» About this task:
Word for word, restate the entries below and exclude every image.

[Records for the exercise Boundary: Start]

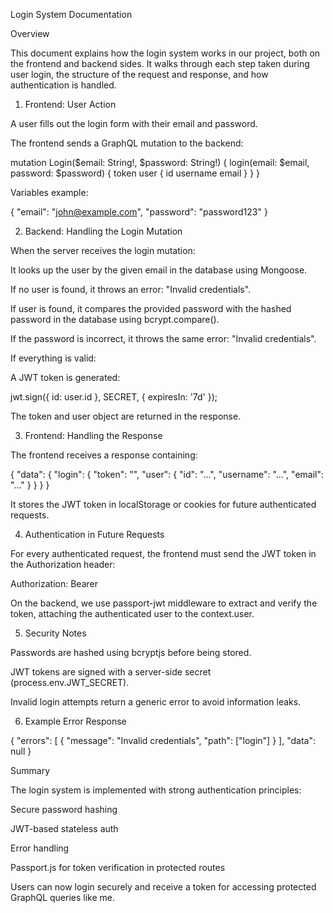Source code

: Login System Documentation

Overview

This document explains how the login system works in our project, both on the frontend and backend sides. It walks through each step taken during user login, the structure of the request and response, and how authentication is handled.

1. Frontend: User Action

A user fills out the login form with their email and password.

The frontend sends a GraphQL mutation to the backend:

mutation Login($email: String!, $password: String!) {
  login(email: $email, password: $password) {
    token
    user {
      id
      username
      email
    }
  }
}

Variables example:

{
  "email": "john@example.com",
  "password": "password123"
}

2. Backend: Handling the Login Mutation

When the server receives the login mutation:

It looks up the user by the given email in the database using Mongoose.

If no user is found, it throws an error: "Invalid credentials".

If user is found, it compares the provided password with the hashed password in the database using bcrypt.compare().

If the password is incorrect, it throws the same error: "Invalid credentials".

If everything is valid:

A JWT token is generated:

jwt.sign({ id: user.id }, SECRET, { expiresIn: '7d' });

The token and user object are returned in the response.

3. Frontend: Handling the Response

The frontend receives a response containing:

{
  "data": {
    "login": {
      "token": "<JWT-TOKEN>",
      "user": {
        "id": "...",
        "username": "...",
        "email": "..."
      }
    }
  }
}

It stores the JWT token in localStorage or cookies for future authenticated requests.

4. Authentication in Future Requests

For every authenticated request, the frontend must send the JWT token in the Authorization header:

Authorization: Bearer <JWT-TOKEN>

On the backend, we use passport-jwt middleware to extract and verify the token, attaching the authenticated user to the context.user.

5. Security Notes

Passwords are hashed using bcryptjs before being stored.

JWT tokens are signed with a server-side secret (process.env.JWT_SECRET).

Invalid login attempts return a generic error to avoid information leaks.

6. Example Error Response

{
  "errors": [
    {
      "message": "Invalid credentials",
      "path": ["login"]
    }
  ],
  "data": null
}

Summary

The login system is implemented with strong authentication principles:

Secure password hashing

JWT-based stateless auth

Error handling

Passport.js for token verification in protected routes

Users can now login securely and receive a token for accessing protected GraphQL queries like me.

[Records for the exercise Boundary: End]

» Response for this exercise:
Source code

: Login System Documentation

Overview

This document explains how the login system works in our project, both on the frontend and backend sides. It walks through each step taken during user login, the structure of the request and response, and how authentication is handled.

1. Frontend: User Action

A user fills out the login form with their email and password.

The frontend sends a GraphQL mutation to the backend:

mutation Login($email: String!, $password: String!) {
  login(email: $email, password: $password) {
    token
    user {
      id
      username
      email
    }
  }
}

Variables example:

{
  "email": "john@example.com",
  "password": "password123"
}

2. Backend: Handling the Login Mutation

When the server receives the login mutation:

It looks up the user by the given email in the database using Mongoose.

If no user is found, it throws an error: "Invalid credentials".

If user is found, it compares the provided password with the hashed password in the database using bcrypt.compare().

If the password is incorrect, it throws the same error: "Invalid credentials".

If everything is valid:

A JWT token is generated:

jwt.sign({ id: user.id }, SECRET, { expiresIn: '7d' });

The token and user object are returned in the response.

3. Frontend: Handling the Response

The frontend receives a response containing:

{
  "data": {
    "login": {
      "token": "<JWT-TOKEN>",
      "user": {
        "id": "...",
        "username": "...",
        "email": "..."
      }
    }
  }
}

It stores the JWT token in localStorage or cookies for future authenticated requests.

4. Authentication in Future Requests

For every authenticated request, the frontend must send the JWT token in the Authorization header:

Authorization: Bearer <JWT-TOKEN>

On the backend, we use passport-jwt middleware to extract and verify the token, attaching the authenticated user to the context.user.

5. Security Notes

Passwords are hashed using bcryptjs before being stored.

JWT tokens are signed with a server-side secret (process.env.JWT_SECRET).

Invalid login attempts return a generic error to avoid information leaks.

6. Example Error Response

{
  "errors": [
    {
      "message": "Invalid credentials",
      "path": ["login"]
    }
  ],
  "data": null
}

Summary

The login system is implemented with strong authentication principles:

Secure password hashing

JWT-based stateless auth

Error handling

Passport.js for token verification in protected routes

Users can now login securely and receive a token for accessing protected GraphQL queries like me.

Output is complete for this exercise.